WORK INSTRUCTIONS:
Print the following entries without any change.
RAW DATA Block Start
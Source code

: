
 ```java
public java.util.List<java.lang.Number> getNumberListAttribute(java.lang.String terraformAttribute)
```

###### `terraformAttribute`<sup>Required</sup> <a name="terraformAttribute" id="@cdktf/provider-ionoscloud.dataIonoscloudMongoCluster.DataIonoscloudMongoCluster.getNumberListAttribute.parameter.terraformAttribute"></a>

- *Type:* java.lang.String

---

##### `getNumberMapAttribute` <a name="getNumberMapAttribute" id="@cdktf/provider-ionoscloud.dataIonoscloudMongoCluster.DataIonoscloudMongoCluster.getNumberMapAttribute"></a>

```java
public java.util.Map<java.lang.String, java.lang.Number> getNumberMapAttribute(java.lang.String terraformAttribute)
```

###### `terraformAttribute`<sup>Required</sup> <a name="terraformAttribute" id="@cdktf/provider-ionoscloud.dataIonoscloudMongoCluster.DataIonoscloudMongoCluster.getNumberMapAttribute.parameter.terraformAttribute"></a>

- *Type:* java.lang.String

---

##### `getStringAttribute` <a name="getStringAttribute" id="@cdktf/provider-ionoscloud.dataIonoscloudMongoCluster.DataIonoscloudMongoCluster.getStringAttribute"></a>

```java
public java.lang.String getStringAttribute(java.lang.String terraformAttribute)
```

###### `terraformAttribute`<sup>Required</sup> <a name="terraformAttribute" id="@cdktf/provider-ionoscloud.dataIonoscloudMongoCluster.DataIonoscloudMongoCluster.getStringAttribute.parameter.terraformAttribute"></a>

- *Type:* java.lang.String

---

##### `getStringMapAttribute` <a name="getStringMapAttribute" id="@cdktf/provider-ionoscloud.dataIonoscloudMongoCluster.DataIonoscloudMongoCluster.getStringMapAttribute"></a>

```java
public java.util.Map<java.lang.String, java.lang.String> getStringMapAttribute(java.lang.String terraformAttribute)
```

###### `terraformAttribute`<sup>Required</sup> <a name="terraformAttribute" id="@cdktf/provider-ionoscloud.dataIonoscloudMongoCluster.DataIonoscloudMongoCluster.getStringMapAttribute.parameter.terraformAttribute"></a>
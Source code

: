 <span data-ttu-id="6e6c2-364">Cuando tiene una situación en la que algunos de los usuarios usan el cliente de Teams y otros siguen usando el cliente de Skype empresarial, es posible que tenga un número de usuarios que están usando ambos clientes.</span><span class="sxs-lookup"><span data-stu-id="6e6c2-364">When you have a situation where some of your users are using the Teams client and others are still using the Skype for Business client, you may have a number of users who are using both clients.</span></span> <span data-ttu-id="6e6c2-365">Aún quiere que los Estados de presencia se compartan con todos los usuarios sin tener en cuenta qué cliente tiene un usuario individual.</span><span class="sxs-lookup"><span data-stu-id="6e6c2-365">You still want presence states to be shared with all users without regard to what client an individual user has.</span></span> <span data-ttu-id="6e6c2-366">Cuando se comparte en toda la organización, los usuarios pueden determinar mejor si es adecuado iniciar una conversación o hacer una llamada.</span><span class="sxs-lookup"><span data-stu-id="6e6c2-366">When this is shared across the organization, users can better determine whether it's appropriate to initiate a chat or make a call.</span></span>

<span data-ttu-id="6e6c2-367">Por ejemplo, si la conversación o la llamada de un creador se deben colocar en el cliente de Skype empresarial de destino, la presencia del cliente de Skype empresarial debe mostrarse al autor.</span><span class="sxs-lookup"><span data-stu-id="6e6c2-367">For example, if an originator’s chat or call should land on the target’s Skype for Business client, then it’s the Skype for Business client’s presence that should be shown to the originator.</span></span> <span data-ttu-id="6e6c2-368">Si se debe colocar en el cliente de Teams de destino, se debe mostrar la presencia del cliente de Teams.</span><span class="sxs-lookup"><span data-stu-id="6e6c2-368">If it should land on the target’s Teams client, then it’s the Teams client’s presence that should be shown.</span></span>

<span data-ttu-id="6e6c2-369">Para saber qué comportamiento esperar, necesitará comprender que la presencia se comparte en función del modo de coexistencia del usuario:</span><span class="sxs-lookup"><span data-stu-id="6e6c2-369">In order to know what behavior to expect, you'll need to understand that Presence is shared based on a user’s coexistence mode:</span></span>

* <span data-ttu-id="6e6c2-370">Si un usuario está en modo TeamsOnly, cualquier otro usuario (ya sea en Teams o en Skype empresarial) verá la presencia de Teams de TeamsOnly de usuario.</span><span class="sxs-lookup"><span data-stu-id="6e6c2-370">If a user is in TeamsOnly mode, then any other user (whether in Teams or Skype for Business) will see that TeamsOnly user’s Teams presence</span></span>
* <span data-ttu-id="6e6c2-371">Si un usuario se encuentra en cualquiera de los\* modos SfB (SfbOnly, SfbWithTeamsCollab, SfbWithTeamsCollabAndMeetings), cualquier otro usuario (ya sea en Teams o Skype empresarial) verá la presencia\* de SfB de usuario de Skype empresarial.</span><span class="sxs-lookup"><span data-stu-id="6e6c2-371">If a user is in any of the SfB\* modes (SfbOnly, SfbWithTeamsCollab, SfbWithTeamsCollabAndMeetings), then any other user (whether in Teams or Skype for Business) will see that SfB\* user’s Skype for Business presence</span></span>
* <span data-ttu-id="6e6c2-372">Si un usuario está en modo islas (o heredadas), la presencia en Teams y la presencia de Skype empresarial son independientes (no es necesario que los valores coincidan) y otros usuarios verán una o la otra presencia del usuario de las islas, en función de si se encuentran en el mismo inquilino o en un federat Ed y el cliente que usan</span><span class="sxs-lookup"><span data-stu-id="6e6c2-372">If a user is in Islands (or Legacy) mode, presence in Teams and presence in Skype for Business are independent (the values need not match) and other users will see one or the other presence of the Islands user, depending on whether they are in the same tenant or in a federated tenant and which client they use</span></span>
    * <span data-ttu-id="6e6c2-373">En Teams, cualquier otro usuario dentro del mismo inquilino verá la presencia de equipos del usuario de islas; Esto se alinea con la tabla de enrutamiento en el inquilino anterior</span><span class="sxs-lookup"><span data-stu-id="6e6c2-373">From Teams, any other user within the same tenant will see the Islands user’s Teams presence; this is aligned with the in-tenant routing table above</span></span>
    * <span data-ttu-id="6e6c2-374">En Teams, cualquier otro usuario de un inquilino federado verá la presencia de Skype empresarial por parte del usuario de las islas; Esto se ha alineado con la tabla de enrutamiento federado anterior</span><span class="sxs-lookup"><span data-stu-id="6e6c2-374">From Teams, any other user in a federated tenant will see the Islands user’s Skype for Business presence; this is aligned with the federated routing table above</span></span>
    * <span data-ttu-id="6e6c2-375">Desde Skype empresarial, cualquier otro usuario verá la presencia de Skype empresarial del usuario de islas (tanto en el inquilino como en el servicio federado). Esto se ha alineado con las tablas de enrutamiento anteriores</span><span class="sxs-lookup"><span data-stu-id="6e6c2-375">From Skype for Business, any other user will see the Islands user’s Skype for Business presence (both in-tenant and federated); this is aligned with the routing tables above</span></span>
RAW DATA Block End
SOLUTION TO THE PROBLEM:
Source code

:
 ```java
public java.util.List<java.lang.Number> getNumberListAttribute(java.lang.String terraformAttribute)
```

###### `terraformAttribute`<sup>Required</sup> <a name="terraformAttribute" id="@cdktf/provider-ionoscloud.dataIonoscloudMongoCluster.DataIonoscloudMongoCluster.getNumberListAttribute.parameter.terraformAttribute"></a>

- *Type:* java.lang.String

---

##### `getNumberMapAttribute` <a name="getNumberMapAttribute" id="@cdktf/provider-ionoscloud.dataIonoscloudMongoCluster.DataIonoscloudMongoCluster.getNumberMapAttribute"></a>

```java
public java.util.Map<java.lang.String, java.lang.Number> getNumberMapAttribute(java.lang.String terraformAttribute)
```

###### `terraformAttribute`<sup>Required</sup> <a name="terraformAttribute" id="@cdktf/provider-ionoscloud.dataIonoscloudMongoCluster.DataIonoscloudMongoCluster.getNumberMapAttribute.parameter.terraformAttribute"></a>

- *Type:* java.lang.String

---

##### `getStringAttribute` <a name="getStringAttribute" id="@cdktf/provider-ionoscloud.dataIonoscloudMongoCluster.DataIonoscloudMongoCluster.getStringAttribute"></a>

```java
public java.lang.String getStringAttribute(java.lang.String terraformAttribute)
```

###### `terraformAttribute`<sup>Required</sup> <a name="terraformAttribute" id="@cdktf/provider-ionoscloud.dataIonoscloudMongoCluster.DataIonoscloudMongoCluster.getStringAttribute.parameter.terraformAttribute"></a>

- *Type:* java.lang.String

---

##### `getStringMapAttribute` <a name="getStringMapAttribute" id="@cdktf/provider-ionoscloud.dataIonoscloudMongoCluster.DataIonoscloudMongoCluster.getStringMapAttribute"></a>

```java
public java.util.Map<java.lang.String, java.lang.String> getStringMapAttribute(java.lang.String terraformAttribute)
```

###### `terraformAttribute`<sup>Required</sup> <a name="terraformAttribute" id="@cdktf/provider-ionoscloud.dataIonoscloudMongoCluster.DataIonoscloudMongoCluster.getStringMapAttribute.parameter.terraformAttribute"></a>
Source code

: <span data-ttu-id="6e6c2-364">Cuando tiene una situación en la que algunos de los usuarios usan el cliente de Teams y otros siguen usando el cliente de Skype empresarial, es posible que tenga un número de usuarios que están usando ambos clientes.</span><span class="sxs-lookup"><span data-stu-id="6e6c2-364">When you have a situation where some of your users are using the Teams client and others are still using the Skype for Business client, you may have a number of users who are using both clients.</span></span> <span data-ttu-id="6e6c2-365">Aún quiere que los Estados de presencia se compartan con todos los usuarios sin tener en cuenta qué cliente tiene un usuario individual.</span><span class="sxs-lookup"><span data-stu-id="6e6c2-365">You still want presence states to be shared with all users without regard to what client an individual user has.</span></span> <span data-ttu-id="6e6c2-366">Cuando se comparte en toda la organización, los usuarios pueden determinar mejor si es adecuado iniciar una conversación o hacer una llamada.</span><span class="sxs-lookup"><span data-stu-id="6e6c2-366">When this is shared across the organization, users can better determine whether it's appropriate to initiate a chat or make a call.</span></span>

<span data-ttu-id="6e6c2-367">Por ejemplo, si la conversación o la llamada de un creador se deben colocar en el cliente de Skype empresarial de destino, la presencia del cliente de Skype empresarial debe mostrarse al autor.</span><span class="sxs-lookup"><span data-stu-id="6e6c2-367">For example, if an originator’s chat or call should land on the target’s Skype for Business client, then it’s the Skype for Business client’s presence that should be shown to the originator.</span></span> <span data-ttu-id="6e6c2-368">Si se debe colocar en el cliente de Teams de destino, se debe mostrar la presencia del cliente de Teams.</span><span class="sxs-lookup"><span data-stu-id="6e6c2-368">If it should land on the target’s Teams client, then it’s the Teams client’s presence that should be shown.</span></span>

<span data-ttu-id="6e6c2-369">Para saber qué comportamiento esperar, necesitará comprender que la presencia se comparte en función del modo de coexistencia del usuario:</span><span class="sxs-lookup"><span data-stu-id="6e6c2-369">In order to know what behavior to expect, you'll need to understand that Presence is shared based on a user’s coexistence mode:</span></span>

* <span data-ttu-id="6e6c2-370">Si un usuario está en modo TeamsOnly, cualquier otro usuario (ya sea en Teams o en Skype empresarial) verá la presencia de Teams de TeamsOnly de usuario.</span><span class="sxs-lookup"><span data-stu-id="6e6c2-370">If a user is in TeamsOnly mode, then any other user (whether in Teams or Skype for Business) will see that TeamsOnly user’s Teams presence</span></span>
* <span data-ttu-id="6e6c2-371">Si un usuario se encuentra en cualquiera de los\* modos SfB (SfbOnly, SfbWithTeamsCollab, SfbWithTeamsCollabAndMeetings), cualquier otro usuario (ya sea en Teams o Skype empresarial) verá la presencia\* de SfB de usuario de Skype empresarial.</span><span class="sxs-lookup"><span data-stu-id="6e6c2-371">If a user is in any of the SfB\* modes (SfbOnly, SfbWithTeamsCollab, SfbWithTeamsCollabAndMeetings), then any other user (whether in Teams or Skype for Business) will see that SfB\* user’s Skype for Business presence</span></span>
* <span data-ttu-id="6e6c2-372">Si un usuario está en modo islas (o heredadas), la presencia en Teams y la presencia de Skype empresarial son independientes (no es necesario que los valores coincidan) y otros usuarios verán una o la otra presencia del usuario de las islas, en función de si se encuentran en el mismo inquilino o en un federat Ed y el cliente que usan</span><span class="sxs-lookup"><span data-stu-id="6e6c2-372">If a user is in Islands (or Legacy) mode, presence in Teams and presence in Skype for Business are independent (the values need not match) and other users will see one or the other presence of the Islands user, depending on whether they are in the same tenant or in a federated tenant and which client they use</span></span>
    * <span data-ttu-id="6e6c2-373">En Teams, cualquier otro usuario dentro del mismo inquilino verá la presencia de equipos del usuario de islas; Esto se alinea con la tabla de enrutamiento en el inquilino anterior</span><span class="sxs-lookup"><span data-stu-id="6e6c2-373">From Teams, any other user within the same tenant will see the Islands user’s Teams presence; this is aligned with the in-tenant routing table above</span></span>
    * <span data-ttu-id="6e6c2-374">En Teams, cualquier otro usuario de un inquilino federado verá la presencia de Skype empresarial por parte del usuario de las islas; Esto se ha alineado con la tabla de enrutamiento federado anterior</span><span class="sxs-lookup"><span data-stu-id="6e6c2-374">From Teams, any other user in a federated tenant will see the Islands user’s Skype for Business presence; this is aligned with the federated routing table above</span></span>
    * <span data-ttu-id="6e6c2-375">Desde Skype empresarial, cualquier otro usuario verá la presencia de Skype empresarial del usuario de islas (tanto en el inquilino como en el servicio federado). Esto se ha alineado con las tablas de enrutamiento anteriores</span><span class="sxs-lookup"><span data-stu-id="6e6c2-375">From Skype for Business, any other user will see the Islands user’s Skype for Business presence (both in-tenant and federated); this is aligned with the routing tables above</span></span>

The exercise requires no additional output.